Alibaba bans Claude Code from all internal work environments from 10 July, citing alleged backdoor risks, as the company sits at the centre of a widening dispute with Reuters via SRN News reports Anthropic has escalated directly to the U.S. Senate.
The restriction was confirmed by a source familiar with the decision. Alibaba has not issued a public statement, and the scope of the ban beyond internal environments has not been disclosed.
Steganographic Markers and a Distillation Accusation
The alleged backdoor concern traces to steganographic markers found inside Claude Code that security researchers claimed flagged users operating in Chinese time zones. Anthropic characterised the feature as an experiment. Alibaba’s internal security team independently confirmed the behaviour and issued an advisory in early July 2025.
The original claims surfaced in late June 2025 in a Reddit post from a user who claimed to have reverse-engineered the tool, according to SitePoint. Alibaba’s internal notice, as reported by the South China Morning Post and cited by The Next Web, stated: ‘As Claude Code was recently discovered to carry back-door risks, after comprehensive evaluation, Claude Code has now been added to a list of high-risk software with security vulnerabilities.’
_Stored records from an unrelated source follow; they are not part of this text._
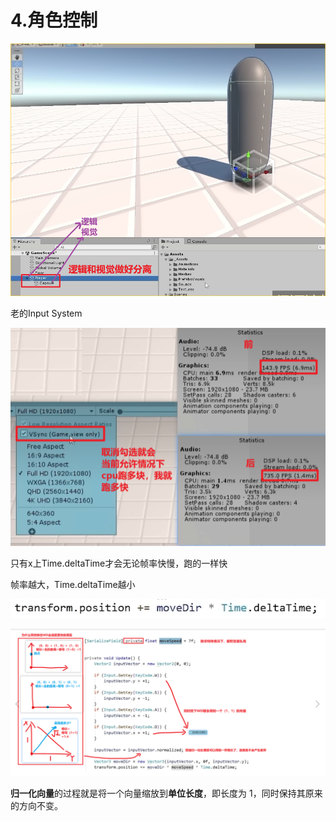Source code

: # 4.角色控制

![5145decd1e81a73df2ef70cdf5d142d3.png](image/5145decd1e81a73df2ef70cdf5d142d3.png)

老的Input System

![52da0d3c00480cb1800d6d23c93bbba8.png](image/52da0d3c00480cb1800d6d23c93bbba8.png)

只有x上Time.deltaTime才会无论帧率快慢，跑的一样快

帧率越大，Time.deltaTime越小

![8e0a1f7f04d333fb4466607910941790.png](image/8e0a1f7f04d333fb4466607910941790.png)

![e43b179944bef395d1e946e5d752d551.png](image/e43b179944bef395d1e946e5d752d551.png)

**归一化向量**的过程就是将一个向量缩放到**单位长度**，即长度为 1，同时保持其原来的方向不变。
The dispute runs deeper than a tool ban. Anthropic sent a letter to two U.S. senators, seen by Reuters, accusing Alibaba of conducting a distillation attack: illicitly extracting Claude’s model capabilities to accelerate China’s ability to replicate Anthropic’s advanced Mythos Preview capabilities. Alibaba has not publicly responded to that accusation.
Alibaba Bans Claude Code as Enterprise Friction Mounts Across the Region
The move follows two Wall Street firms pulling back from Claude in Hong Kong. Goldman Sachs removed Claude from its approved tools for Hong Kong-based bankers in April. JPMorgan followed, blocking employees in Hong Kong from selecting Claude models from its approved list, after determining that Anthropic’s licensing terms excluded use across Greater China. Both removals were reported by the Financial Times, with The Next Web noting the Goldman Sachs timing via its own coverage of the JPMorgan restriction.
Anthropic told the Financial Times that Claude had never been officially supported in Hong Kong. JPMorgan declined to comment.
The concern among financial institutions reflects a structural problem: Anthropic’s terms of service create a geographic exclusion for Greater China, and as AI becomes more deeply integrated into software development, research, and financial services workflows, that exclusion is increasingly hard to work around operationally.
Export Controls, a Brief Suspension, and the Broader Regulatory Context
The Alibaba ban lands after a difficult stretch for Anthropic’s two flagship models. On 12 June, the U.S. Commerce Secretary Howard Lutnick sent a letter to Anthropic CEO Dario Amodei ordering the suspension of Claude Fable 5 and Mythos 5 for foreign nationals worldwide, citing concerns that military intelligence users in China, Russia, and other countries of concern could exploit the models, according to Reuters reporting via Yahoo Finance.
The U.S. Department of Commerce lifted those export controls on 30 June, and Anthropic restored public access on 1 July, according to DW News. The resolution came with commitments: Anthropic agreed to cooperate with the U.S. government on protocols for Mythos, Fable, and future models, and added new classifiers designed to detect and block cybersecurity-related tasks. Anthropic argued the jailbreak cited by authorities involved a limited method rather than a universal bypass of the models’ safety protections.
The picture that emerges is one where Anthropic is simultaneously defending its models to U.S. regulators on jailbreak grounds, accusing Alibaba of IP extraction, and watching enterprise adoption in Asia contract. The next pressure point is whether the distillation accusation prompts a formal government response, which would move this from a licensing dispute to a trade-policy matter.